- _TASK DIRECTIONS_
Check every line of the entries below for "bestanden", and copy the lines that have it.

────────────────────────────────────────

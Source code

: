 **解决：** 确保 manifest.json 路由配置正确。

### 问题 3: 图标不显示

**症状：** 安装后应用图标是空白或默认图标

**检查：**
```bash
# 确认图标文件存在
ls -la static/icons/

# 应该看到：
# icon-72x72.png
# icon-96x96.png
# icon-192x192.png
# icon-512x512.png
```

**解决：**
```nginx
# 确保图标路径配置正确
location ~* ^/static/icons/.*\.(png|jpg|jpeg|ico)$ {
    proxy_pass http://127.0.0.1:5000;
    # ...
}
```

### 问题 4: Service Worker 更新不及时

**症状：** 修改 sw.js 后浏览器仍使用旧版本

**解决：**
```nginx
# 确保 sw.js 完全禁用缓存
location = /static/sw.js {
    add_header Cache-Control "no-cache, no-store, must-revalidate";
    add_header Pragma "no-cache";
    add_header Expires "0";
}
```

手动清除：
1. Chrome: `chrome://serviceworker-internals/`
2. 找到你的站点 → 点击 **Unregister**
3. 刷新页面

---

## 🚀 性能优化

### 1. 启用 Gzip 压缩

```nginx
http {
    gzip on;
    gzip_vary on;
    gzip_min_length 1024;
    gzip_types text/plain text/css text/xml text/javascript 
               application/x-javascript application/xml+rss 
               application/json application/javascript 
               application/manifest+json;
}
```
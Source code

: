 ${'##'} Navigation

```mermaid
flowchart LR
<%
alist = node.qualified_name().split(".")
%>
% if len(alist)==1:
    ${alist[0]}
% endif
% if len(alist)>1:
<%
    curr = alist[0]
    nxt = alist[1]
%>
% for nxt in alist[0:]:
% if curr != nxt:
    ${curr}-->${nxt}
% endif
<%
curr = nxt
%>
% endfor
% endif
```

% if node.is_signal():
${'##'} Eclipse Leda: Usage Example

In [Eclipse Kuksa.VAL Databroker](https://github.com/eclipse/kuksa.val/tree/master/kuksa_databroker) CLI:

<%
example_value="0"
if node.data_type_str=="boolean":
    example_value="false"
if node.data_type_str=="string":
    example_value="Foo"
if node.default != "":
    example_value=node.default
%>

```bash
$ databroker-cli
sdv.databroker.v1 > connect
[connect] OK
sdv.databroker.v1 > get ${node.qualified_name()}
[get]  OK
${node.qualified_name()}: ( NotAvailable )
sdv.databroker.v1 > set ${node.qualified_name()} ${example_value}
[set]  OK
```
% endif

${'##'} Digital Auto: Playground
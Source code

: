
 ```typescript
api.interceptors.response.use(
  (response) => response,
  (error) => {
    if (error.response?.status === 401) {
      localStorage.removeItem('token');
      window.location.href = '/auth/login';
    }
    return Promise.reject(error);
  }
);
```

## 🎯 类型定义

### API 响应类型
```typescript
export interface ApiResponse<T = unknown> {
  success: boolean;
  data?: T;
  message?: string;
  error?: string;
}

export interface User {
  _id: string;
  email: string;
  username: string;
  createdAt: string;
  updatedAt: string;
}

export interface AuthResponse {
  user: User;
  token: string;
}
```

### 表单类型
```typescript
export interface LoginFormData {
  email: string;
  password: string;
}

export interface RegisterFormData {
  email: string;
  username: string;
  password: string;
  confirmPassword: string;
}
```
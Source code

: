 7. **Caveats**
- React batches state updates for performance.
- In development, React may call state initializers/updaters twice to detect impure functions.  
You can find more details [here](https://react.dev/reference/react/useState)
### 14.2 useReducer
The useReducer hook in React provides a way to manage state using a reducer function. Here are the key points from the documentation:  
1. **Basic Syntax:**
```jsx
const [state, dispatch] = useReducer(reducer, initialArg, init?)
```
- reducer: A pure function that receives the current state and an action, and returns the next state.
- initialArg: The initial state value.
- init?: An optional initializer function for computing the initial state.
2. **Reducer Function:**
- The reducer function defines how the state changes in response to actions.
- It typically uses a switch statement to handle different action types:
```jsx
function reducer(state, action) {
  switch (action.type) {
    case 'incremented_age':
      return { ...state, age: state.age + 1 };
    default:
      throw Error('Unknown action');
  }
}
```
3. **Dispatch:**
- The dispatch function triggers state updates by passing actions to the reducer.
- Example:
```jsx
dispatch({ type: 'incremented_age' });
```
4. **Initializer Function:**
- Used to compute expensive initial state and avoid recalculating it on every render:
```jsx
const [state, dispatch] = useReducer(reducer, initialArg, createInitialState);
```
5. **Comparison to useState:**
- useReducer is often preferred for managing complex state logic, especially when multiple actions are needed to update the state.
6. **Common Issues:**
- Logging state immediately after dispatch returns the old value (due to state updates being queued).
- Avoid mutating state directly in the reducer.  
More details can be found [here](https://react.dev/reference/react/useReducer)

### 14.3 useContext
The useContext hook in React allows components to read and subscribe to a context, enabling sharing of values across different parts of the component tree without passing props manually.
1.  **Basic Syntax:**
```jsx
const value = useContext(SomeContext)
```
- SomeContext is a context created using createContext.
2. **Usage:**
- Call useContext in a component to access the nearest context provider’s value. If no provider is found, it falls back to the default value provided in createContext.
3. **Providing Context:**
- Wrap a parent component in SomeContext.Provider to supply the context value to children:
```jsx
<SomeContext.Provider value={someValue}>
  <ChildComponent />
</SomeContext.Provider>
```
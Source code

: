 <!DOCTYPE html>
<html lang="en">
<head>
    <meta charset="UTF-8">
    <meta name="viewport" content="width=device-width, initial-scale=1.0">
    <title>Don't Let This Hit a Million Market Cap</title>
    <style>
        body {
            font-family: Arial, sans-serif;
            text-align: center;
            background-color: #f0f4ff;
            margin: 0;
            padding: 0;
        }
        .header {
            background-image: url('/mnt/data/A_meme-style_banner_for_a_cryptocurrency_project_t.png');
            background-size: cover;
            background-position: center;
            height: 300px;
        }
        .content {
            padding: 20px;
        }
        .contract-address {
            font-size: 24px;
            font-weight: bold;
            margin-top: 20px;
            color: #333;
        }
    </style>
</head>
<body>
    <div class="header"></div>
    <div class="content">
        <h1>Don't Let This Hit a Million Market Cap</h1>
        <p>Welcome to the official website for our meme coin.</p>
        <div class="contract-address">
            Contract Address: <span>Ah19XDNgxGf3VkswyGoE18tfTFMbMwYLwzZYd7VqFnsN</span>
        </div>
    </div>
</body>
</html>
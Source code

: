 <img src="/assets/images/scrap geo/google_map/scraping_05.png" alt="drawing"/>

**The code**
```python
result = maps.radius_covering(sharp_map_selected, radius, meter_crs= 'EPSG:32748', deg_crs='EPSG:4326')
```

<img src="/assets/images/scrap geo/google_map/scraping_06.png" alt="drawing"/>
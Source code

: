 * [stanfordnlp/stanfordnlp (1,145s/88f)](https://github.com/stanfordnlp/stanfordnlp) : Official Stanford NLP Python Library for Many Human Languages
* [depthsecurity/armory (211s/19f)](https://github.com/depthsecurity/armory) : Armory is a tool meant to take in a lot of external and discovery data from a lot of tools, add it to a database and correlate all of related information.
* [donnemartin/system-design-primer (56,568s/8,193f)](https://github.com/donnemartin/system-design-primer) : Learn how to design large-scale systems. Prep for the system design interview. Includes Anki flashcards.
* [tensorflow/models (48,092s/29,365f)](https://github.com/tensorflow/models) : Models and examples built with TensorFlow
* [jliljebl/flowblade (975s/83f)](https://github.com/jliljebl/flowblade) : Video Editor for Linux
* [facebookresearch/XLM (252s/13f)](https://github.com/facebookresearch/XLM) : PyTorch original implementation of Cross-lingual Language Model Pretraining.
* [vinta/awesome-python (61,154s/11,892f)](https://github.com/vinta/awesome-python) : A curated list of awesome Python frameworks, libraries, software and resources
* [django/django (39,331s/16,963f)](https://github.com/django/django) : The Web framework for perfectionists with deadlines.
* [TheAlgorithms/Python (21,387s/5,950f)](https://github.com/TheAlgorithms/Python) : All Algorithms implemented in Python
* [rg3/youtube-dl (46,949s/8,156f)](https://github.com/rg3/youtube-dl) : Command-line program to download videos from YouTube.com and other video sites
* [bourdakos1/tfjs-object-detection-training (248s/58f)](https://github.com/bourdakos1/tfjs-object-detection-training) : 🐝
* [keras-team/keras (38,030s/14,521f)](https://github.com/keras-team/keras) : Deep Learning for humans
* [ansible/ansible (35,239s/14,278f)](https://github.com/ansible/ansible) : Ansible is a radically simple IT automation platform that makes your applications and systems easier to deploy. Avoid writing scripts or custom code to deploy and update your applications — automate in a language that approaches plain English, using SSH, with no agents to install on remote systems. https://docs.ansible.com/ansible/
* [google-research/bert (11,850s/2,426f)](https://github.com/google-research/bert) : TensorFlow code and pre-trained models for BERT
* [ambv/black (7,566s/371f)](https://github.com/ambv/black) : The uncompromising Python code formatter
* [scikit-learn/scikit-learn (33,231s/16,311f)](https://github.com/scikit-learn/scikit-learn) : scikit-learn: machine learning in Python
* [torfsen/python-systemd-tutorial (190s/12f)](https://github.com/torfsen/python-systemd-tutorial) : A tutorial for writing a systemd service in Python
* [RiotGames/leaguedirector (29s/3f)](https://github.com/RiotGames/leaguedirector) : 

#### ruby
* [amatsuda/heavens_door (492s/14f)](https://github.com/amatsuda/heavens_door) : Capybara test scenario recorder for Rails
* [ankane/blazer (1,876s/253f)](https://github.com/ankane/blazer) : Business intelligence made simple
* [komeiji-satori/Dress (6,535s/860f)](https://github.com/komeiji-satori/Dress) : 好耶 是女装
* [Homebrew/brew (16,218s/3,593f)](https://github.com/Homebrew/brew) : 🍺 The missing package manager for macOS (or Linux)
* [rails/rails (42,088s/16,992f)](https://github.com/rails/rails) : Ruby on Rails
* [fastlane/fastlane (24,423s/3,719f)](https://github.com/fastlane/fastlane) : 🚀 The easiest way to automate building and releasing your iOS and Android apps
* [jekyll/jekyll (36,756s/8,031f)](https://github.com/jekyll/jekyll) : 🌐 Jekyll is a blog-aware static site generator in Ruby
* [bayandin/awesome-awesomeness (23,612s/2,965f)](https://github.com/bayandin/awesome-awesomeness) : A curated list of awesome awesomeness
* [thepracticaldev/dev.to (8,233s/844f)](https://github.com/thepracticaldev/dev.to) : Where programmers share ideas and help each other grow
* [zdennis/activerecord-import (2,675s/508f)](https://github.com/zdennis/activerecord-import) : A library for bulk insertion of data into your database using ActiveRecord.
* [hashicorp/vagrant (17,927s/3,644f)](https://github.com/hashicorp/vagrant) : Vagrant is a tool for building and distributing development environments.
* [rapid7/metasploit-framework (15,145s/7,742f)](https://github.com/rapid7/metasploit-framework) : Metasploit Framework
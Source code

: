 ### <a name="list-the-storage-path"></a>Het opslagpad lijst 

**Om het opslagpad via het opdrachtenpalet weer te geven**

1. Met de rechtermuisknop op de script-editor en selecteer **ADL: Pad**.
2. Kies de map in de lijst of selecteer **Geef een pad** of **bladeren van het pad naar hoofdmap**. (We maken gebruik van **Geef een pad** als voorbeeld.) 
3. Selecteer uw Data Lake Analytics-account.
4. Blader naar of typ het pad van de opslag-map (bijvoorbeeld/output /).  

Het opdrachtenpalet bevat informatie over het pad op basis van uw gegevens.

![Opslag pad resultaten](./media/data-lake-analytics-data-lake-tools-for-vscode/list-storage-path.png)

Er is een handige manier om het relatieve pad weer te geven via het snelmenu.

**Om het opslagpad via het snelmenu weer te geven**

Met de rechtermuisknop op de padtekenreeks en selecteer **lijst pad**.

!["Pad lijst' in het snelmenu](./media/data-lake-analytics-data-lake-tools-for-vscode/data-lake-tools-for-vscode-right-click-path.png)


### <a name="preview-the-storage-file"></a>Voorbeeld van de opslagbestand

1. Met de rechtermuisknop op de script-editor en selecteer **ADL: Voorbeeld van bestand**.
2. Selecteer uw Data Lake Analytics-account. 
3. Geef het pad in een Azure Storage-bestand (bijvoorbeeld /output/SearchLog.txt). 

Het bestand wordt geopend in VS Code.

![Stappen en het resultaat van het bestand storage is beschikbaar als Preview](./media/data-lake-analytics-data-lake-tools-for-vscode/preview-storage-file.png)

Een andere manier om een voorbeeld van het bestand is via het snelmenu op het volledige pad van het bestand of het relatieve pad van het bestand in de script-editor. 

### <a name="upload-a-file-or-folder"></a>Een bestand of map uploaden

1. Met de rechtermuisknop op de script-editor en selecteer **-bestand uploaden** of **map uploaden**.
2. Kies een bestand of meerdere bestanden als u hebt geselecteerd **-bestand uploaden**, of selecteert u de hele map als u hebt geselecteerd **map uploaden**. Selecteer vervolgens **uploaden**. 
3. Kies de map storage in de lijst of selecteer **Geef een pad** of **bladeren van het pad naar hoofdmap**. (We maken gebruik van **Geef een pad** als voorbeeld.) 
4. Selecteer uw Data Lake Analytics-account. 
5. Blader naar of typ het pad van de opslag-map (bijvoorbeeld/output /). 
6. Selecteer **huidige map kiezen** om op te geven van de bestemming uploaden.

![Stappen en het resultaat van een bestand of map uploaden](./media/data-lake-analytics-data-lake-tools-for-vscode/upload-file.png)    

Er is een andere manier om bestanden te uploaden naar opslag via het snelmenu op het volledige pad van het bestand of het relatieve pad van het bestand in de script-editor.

────────────────────────────────────────

- _OUTPUT OF THE EXERCISE_
2. Kies een bestand of meerdere bestanden als u hebt geselecteerd **-bestand uploaden**, of selecteert u de hele map als u hebt geselecteerd **map uploaden**. Selecteer vervolgens **uploaden**. 
Er is een andere manier om bestanden te uploaden naar opslag via het snelmenu op het volledige pad van het bestand of het relatieve pad van het bestand in de script-editor.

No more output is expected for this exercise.